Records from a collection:
————
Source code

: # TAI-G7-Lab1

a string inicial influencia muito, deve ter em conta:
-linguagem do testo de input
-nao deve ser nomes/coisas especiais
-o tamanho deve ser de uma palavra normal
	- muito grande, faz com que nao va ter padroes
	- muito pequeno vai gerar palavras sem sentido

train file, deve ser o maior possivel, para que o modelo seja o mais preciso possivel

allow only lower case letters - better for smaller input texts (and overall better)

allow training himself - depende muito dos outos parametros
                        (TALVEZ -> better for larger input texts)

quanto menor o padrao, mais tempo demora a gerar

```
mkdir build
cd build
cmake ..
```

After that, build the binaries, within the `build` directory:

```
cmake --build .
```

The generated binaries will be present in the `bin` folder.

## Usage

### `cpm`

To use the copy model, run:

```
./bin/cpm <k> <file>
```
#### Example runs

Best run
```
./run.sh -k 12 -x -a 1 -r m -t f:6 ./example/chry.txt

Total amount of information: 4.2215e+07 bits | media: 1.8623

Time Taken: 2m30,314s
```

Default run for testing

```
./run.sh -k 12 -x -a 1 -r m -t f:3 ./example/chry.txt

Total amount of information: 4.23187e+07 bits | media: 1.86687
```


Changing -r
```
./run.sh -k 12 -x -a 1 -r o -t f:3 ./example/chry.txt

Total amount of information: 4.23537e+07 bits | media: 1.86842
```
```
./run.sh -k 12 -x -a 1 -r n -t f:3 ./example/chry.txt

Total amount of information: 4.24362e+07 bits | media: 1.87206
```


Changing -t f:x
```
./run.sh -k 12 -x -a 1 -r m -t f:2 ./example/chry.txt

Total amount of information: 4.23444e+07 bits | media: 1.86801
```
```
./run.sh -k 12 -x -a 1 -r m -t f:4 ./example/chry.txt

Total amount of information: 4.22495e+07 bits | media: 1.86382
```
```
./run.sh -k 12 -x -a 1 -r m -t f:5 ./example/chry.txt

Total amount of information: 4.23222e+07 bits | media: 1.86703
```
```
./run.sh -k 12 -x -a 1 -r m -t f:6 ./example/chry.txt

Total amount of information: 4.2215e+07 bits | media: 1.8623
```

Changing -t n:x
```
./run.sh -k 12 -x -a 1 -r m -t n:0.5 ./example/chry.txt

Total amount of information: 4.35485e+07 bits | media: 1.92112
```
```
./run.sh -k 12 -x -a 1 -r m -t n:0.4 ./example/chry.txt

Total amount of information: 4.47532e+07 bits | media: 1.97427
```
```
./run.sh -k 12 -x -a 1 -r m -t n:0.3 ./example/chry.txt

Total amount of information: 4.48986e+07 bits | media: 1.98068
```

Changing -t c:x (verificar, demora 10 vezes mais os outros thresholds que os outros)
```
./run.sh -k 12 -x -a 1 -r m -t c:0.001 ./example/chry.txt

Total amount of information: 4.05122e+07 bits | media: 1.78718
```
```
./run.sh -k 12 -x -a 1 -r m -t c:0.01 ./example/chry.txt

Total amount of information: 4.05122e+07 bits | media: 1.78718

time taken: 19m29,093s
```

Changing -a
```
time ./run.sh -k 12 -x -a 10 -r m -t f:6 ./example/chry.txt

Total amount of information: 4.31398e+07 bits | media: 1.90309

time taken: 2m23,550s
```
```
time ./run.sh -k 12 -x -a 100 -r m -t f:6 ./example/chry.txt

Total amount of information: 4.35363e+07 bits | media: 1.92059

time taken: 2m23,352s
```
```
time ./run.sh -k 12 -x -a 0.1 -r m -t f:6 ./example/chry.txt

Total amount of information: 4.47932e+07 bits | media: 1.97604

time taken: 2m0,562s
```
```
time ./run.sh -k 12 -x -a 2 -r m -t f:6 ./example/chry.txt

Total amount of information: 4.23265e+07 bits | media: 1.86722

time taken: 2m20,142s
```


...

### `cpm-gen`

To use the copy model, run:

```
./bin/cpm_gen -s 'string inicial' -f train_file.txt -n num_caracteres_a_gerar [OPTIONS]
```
————
§ PROBLEM TO SOLVE
Repeat the records above exactly, from the first line to the last.

§ FINISHED TASK
Source code

: # TAI-G7-Lab1

a string inicial influencia muito, deve ter em conta:
-linguagem do testo de input
-nao deve ser nomes/coisas especiais
-o tamanho deve ser de uma palavra normal
	- muito grande, faz com que nao va ter padroes
	- muito pequeno vai gerar palavras sem sentido

train file, deve ser o maior possivel, para que o modelo seja o mais preciso possivel

allow only lower case letters - better for smaller input texts (and overall better)

allow training himself - depende muito dos outos parametros
                        (TALVEZ -> better for larger input texts)

quanto menor o padrao, mais tempo demora a gerar

```
mkdir build
cd build
cmake ..
```

After that, build the binaries, within the `build` directory:

```
cmake --build .
```

The generated binaries will be present in the `bin` folder.

## Usage

### `cpm`

To use the copy model, run:

```
./bin/cpm <k> <file>
```
#### Example runs

Best run
```
./run.sh -k 12 -x -a 1 -r m -t f:6 ./example/chry.txt

Total amount of information: 4.2215e+07 bits | media: 1.8623

Time Taken: 2m30,314s
```

Default run for testing

```
./run.sh -k 12 -x -a 1 -r m -t f:3 ./example/chry.txt

Total amount of information: 4.23187e+07 bits | media: 1.86687
```


Changing -r
```
./run.sh -k 12 -x -a 1 -r o -t f:3 ./example/chry.txt

Total amount of information: 4.23537e+07 bits | media: 1.86842
```
```
./run.sh -k 12 -x -a 1 -r n -t f:3 ./example/chry.txt

Total amount of information: 4.24362e+07 bits | media: 1.87206
```


Changing -t f:x
```
./run.sh -k 12 -x -a 1 -r m -t f:2 ./example/chry.txt

Total amount of information: 4.23444e+07 bits | media: 1.86801
```
```
./run.sh -k 12 -x -a 1 -r m -t f:4 ./example/chry.txt

Total amount of information: 4.22495e+07 bits | media: 1.86382
```
```
./run.sh -k 12 -x -a 1 -r m -t f:5 ./example/chry.txt

Total amount of information: 4.23222e+07 bits | media: 1.86703
```
```
./run.sh -k 12 -x -a 1 -r m -t f:6 ./example/chry.txt

Total amount of information: 4.2215e+07 bits | media: 1.8623
```

Changing -t n:x
```
./run.sh -k 12 -x -a 1 -r m -t n:0.5 ./example/chry.txt

Total amount of information: 4.35485e+07 bits | media: 1.92112
```
```
./run.sh -k 12 -x -a 1 -r m -t n:0.4 ./example/chry.txt

Total amount of information: 4.47532e+07 bits | media: 1.97427
```
```
./run.sh -k 12 -x -a 1 -r m -t n:0.3 ./example/chry.txt

Total amount of information: 4.48986e+07 bits | media: 1.98068
```

Changing -t c:x (verificar, demora 10 vezes mais os outros thresholds que os outros)
```
./run.sh -k 12 -x -a 1 -r m -t c:0.001 ./example/chry.txt

Total amount of information: 4.05122e+07 bits | media: 1.78718
```
```
./run.sh -k 12 -x -a 1 -r m -t c:0.01 ./example/chry.txt

Total amount of information: 4.05122e+07 bits | media: 1.78718

time taken: 19m29,093s
```

Changing -a
```
time ./run.sh -k 12 -x -a 10 -r m -t f:6 ./example/chry.txt

Total amount of information: 4.31398e+07 bits | media: 1.90309

time taken: 2m23,550s
```
```
time ./run.sh -k 12 -x -a 100 -r m -t f:6 ./example/chry.txt

Total amount of information: 4.35363e+07 bits | media: 1.92059

time taken: 2m23,352s
```
```
time ./run.sh -k 12 -x -a 0.1 -r m -t f:6 ./example/chry.txt

Total amount of information: 4.47932e+07 bits | media: 1.97604

time taken: 2m0,562s
```
```
time ./run.sh -k 12 -x -a 2 -r m -t f:6 ./example/chry.txt

Total amount of information: 4.23265e+07 bits | media: 1.86722

time taken: 2m20,142s
```


...

### `cpm-gen`

To use the copy model, run:

```
./bin/cpm_gen -s 'string inicial' -f train_file.txt -n num_caracteres_a_gerar [OPTIONS]
```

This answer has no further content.